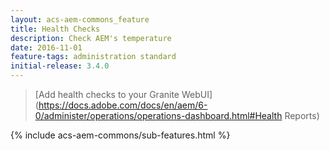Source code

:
 ```yaml
---
layout: acs-aem-commons_feature
title: Health Checks
description: Check AEM's temperature
date: 2016-11-01
feature-tags: administration standard
initial-release: 3.4.0
---
```


> [Add health checks to your Granite WebUI](https://docs.adobe.com/docs/en/aem/6-0/administer/operations/operations-dashboard.html#Health Reports)

{% include acs-aem-commons/sub-features.html %}

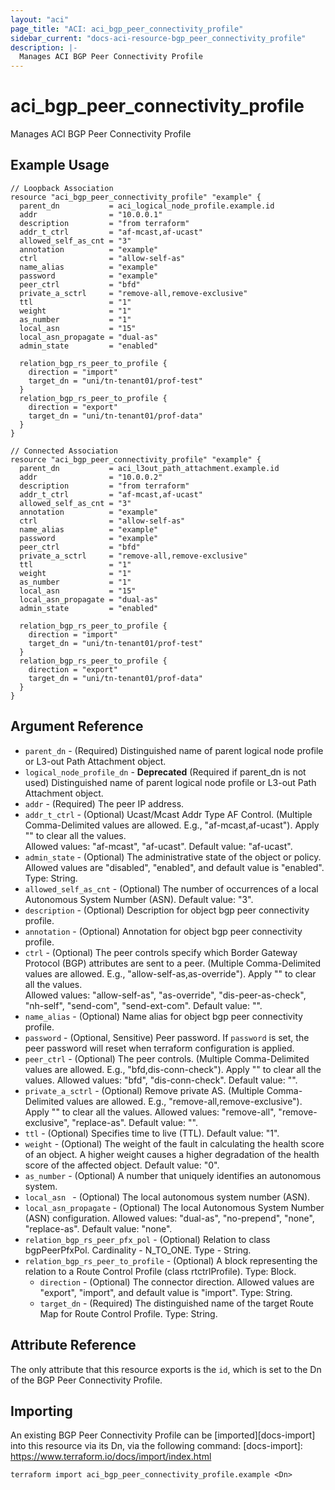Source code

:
 ```yaml
---
layout: "aci"
page_title: "ACI: aci_bgp_peer_connectivity_profile"
sidebar_current: "docs-aci-resource-bgp_peer_connectivity_profile"
description: |-
  Manages ACI BGP Peer Connectivity Profile
---
```


# aci_bgp_peer_connectivity_profile

Manages ACI BGP Peer Connectivity Profile

## Example Usage

```hcl
// Loopback Association
resource "aci_bgp_peer_connectivity_profile" "example" {
  parent_dn           = aci_logical_node_profile.example.id
  addr                = "10.0.0.1"
  description         = "from terraform"
  addr_t_ctrl         = "af-mcast,af-ucast"
  allowed_self_as_cnt = "3"
  annotation          = "example"
  ctrl                = "allow-self-as"
  name_alias          = "example"
  password            = "example"
  peer_ctrl           = "bfd"
  private_a_sctrl     = "remove-all,remove-exclusive"
  ttl                 = "1"
  weight              = "1"
  as_number           = "1"
  local_asn           = "15"
  local_asn_propagate = "dual-as"
  admin_state         = "enabled"

  relation_bgp_rs_peer_to_profile {
    direction = "import"
    target_dn = "uni/tn-tenant01/prof-test"
  }
  relation_bgp_rs_peer_to_profile {
    direction = "export"
    target_dn = "uni/tn-tenant01/prof-data"
  }
}

// Connected Association
resource "aci_bgp_peer_connectivity_profile" "example" {
  parent_dn           = aci_l3out_path_attachment.example.id
  addr                = "10.0.0.2"
  description         = "from terraform"
  addr_t_ctrl         = "af-mcast,af-ucast"
  allowed_self_as_cnt = "3"
  annotation          = "example"
  ctrl                = "allow-self-as"
  name_alias          = "example"
  password            = "example"
  peer_ctrl           = "bfd"
  private_a_sctrl     = "remove-all,remove-exclusive"
  ttl                 = "1"
  weight              = "1"
  as_number           = "1"
  local_asn           = "15"
  local_asn_propagate = "dual-as"
  admin_state         = "enabled"

  relation_bgp_rs_peer_to_profile {
    direction = "import"
    target_dn = "uni/tn-tenant01/prof-test"
  }
  relation_bgp_rs_peer_to_profile {
    direction = "export"
    target_dn = "uni/tn-tenant01/prof-data"
  }
}
```

## Argument Reference

- `parent_dn` - (Required) Distinguished name of parent logical node profile or L3-out Path Attachment object.
- `logical_node_profile_dn` - **Deprecated** (Required if parent_dn is not used) Distinguished name of parent logical node profile or L3-out Path Attachment object.
- `addr` - (Required) The peer IP address.
- `addr_t_ctrl` - (Optional) Ucast/Mcast Addr Type AF Control. (Multiple Comma-Delimited values are allowed. E.g., "af-mcast,af-ucast"). Apply "" to clear all the values.  
  Allowed values: "af-mcast", "af-ucast". Default value: "af-ucast".
- `admin_state` - (Optional) The administrative state of the object or policy. Allowed values are "disabled", "enabled", and default value is "enabled". Type: String.
- `allowed_self_as_cnt` - (Optional) The number of occurrences of a local Autonomous System Number (ASN). Default value: "3".
- `description` - (Optional) Description for object bgp peer connectivity profile.
- `annotation` - (Optional) Annotation for object bgp peer connectivity profile.
- `ctrl` - (Optional)
  The peer controls specify which Border Gateway Protocol (BGP) attributes are sent to a peer. (Multiple Comma-Delimited values are allowed. E.g., "allow-self-as,as-override"). Apply "" to clear all the values.  
   Allowed values: "allow-self-as", "as-override", "dis-peer-as-check", "nh-self", "send-com", "send-ext-com". Default value: "".
- `name_alias` - (Optional) Name alias for object bgp peer connectivity profile.
- `password` - (Optional, Sensitive) Peer password. If `password` is set, the peer password will reset when terraform configuration is applied.
- `peer_ctrl` - (Optional) The peer controls. (Multiple Comma-Delimited values are allowed. E.g., "bfd,dis-conn-check"). Apply "" to clear all the values.
  Allowed values: "bfd", "dis-conn-check". Default value: "".
- `private_a_sctrl` - (Optional) Remove private AS. (Multiple Comma-Delimited values are allowed. E.g., "remove-all,remove-exclusive"). Apply "" to clear all the values.
  Allowed values: "remove-all", "remove-exclusive", "replace-as". Default value: "".
- `ttl` - (Optional) Specifies time to live (TTL). Default value: "1".
- `weight` - (Optional) The weight of the fault in calculating the health score of an object. A higher weight causes a higher degradation of the health score of the affected object. Default value: "0".
- `as_number` - (Optional) A number that uniquely identifies an autonomous system.
- `local_asn ` - (Optional) The local autonomous system number (ASN).
- `local_asn_propagate` - (Optional) The local Autonomous System Number (ASN) configuration.
  Allowed values: "dual-as", "no-prepend", "none", "replace-as". Default value: "none".
- `relation_bgp_rs_peer_pfx_pol` - (Optional) Relation to class bgpPeerPfxPol. Cardinality - N_TO_ONE. Type - String.
- `relation_bgp_rs_peer_to_profile` - (Optional) A block representing the relation to a Route Control Profile (class rtctrlProfile). Type: Block.
  * `direction` - (Optional) The connector direction. Allowed values are "export", "import", and default value is "import". Type: String.
  * `target_dn` - (Required) The distinguished name of the target Route Map for Route Control Profile. Type: String.

## Attribute Reference

The only attribute that this resource exports is the `id`, which is set to the
Dn of the BGP Peer Connectivity Profile.

## Importing

An existing BGP Peer Connectivity Profile can be [imported][docs-import] into this resource via its Dn, via the following command:
[docs-import]: https://www.terraform.io/docs/import/index.html

```
terraform import aci_bgp_peer_connectivity_profile.example <Dn>
```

**What the task requires:** Having found the line with "rtctrlProfile). Type: Block.", transcribe it and each line after it to the end of the entries, with no other lines.

**Reply:**
- `relation_bgp_rs_peer_to_profile` - (Optional) A block representing the relation to a Route Control Profile (class rtctrlProfile). Type: Block.
  * `direction` - (Optional) The connector direction. Allowed values are "export", "import", and default value is "import". Type: String.
  * `target_dn` - (Required) The distinguished name of the target Route Map for Route Control Profile. Type: String.

## Attribute Reference

The only attribute that this resource exports is the `id`, which is set to the
Dn of the BGP Peer Connectivity Profile.

## Importing

An existing BGP Peer Connectivity Profile can be [imported][docs-import] into this resource via its Dn, via the following command:
[docs-import]: https://www.terraform.io/docs/import/index.html

```
terraform import aci_bgp_peer_connectivity_profile.example <Dn>
```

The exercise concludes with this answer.